Output the data below exactly, down to the last character.

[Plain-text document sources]
----------

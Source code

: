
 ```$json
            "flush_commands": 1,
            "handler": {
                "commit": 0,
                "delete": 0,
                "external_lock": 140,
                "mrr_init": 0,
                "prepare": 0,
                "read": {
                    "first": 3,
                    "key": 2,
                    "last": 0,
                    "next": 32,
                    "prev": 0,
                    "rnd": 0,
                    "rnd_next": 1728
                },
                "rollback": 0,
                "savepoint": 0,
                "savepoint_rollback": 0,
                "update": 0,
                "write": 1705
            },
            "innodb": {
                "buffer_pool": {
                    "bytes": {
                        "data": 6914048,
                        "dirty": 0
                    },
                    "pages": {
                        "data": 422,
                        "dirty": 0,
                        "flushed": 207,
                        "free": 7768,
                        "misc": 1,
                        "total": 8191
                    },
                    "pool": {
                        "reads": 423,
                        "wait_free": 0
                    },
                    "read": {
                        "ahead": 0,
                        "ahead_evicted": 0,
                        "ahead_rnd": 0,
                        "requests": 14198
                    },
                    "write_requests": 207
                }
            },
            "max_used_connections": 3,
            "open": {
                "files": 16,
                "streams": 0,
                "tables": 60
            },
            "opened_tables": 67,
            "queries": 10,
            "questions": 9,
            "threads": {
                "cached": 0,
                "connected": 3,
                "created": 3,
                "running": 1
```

----------

**REPLY TO THE EXERCISE:**
Source code

:
 ```$json
            "flush_commands": 1,
            "handler": {
                "commit": 0,
                "delete": 0,
                "external_lock": 140,
                "mrr_init": 0,
                "prepare": 0,
                "read": {
                    "first": 3,
                    "key": 2,
                    "last": 0,
                    "next": 32,
                    "prev": 0,
                    "rnd": 0,
                    "rnd_next": 1728
                },
                "rollback": 0,
                "savepoint": 0,
                "savepoint_rollback": 0,
                "update": 0,
                "write": 1705
            },
            "innodb": {
                "buffer_pool": {
                    "bytes": {
                        "data": 6914048,
                        "dirty": 0
                    },
                    "pages": {
                        "data": 422,
                        "dirty": 0,
                        "flushed": 207,
                        "free": 7768,
                        "misc": 1,
                        "total": 8191
                    },
                    "pool": {
                        "reads": 423,
                        "wait_free": 0
                    },
                    "read": {
                        "ahead": 0,
                        "ahead_evicted": 0,
                        "ahead_rnd": 0,
                        "requests": 14198
                    },
                    "write_requests": 207
                }
            },
            "max_used_connections": 3,
            "open": {
                "files": 16,
                "streams": 0,
                "tables": 60
            },
            "opened_tables": 67,
            "queries": 10,
            "questions": 9,
            "threads": {
                "cached": 0,
                "connected": 3,
                "created": 3,
                "running": 1
```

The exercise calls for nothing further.